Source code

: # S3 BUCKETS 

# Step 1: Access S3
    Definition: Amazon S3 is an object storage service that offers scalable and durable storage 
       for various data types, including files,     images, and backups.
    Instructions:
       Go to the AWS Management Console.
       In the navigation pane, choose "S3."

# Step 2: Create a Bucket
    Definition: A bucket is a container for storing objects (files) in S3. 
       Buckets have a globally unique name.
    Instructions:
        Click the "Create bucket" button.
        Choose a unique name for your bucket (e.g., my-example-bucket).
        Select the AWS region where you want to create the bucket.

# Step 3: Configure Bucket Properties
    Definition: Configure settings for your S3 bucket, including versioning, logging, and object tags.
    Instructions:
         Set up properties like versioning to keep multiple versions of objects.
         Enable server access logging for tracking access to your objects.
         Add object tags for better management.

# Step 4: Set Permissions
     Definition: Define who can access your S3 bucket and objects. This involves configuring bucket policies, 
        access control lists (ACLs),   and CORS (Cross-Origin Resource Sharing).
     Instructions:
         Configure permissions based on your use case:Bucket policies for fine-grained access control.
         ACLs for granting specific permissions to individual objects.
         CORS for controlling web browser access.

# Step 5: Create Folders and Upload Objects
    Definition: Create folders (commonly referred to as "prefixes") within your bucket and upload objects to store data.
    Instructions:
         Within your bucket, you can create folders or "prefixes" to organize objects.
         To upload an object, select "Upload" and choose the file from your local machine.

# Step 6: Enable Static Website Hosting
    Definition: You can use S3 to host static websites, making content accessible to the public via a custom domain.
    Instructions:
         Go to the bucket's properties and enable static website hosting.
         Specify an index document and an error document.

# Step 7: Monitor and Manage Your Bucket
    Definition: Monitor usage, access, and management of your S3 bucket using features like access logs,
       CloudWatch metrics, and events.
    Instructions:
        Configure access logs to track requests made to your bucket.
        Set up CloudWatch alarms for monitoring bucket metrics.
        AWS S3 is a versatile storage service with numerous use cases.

------------------------------------

◆ **Try it**: How many lines in the listing above include the word "data"? Respond with the number and nothing else.

◆ **Output for this task**: 2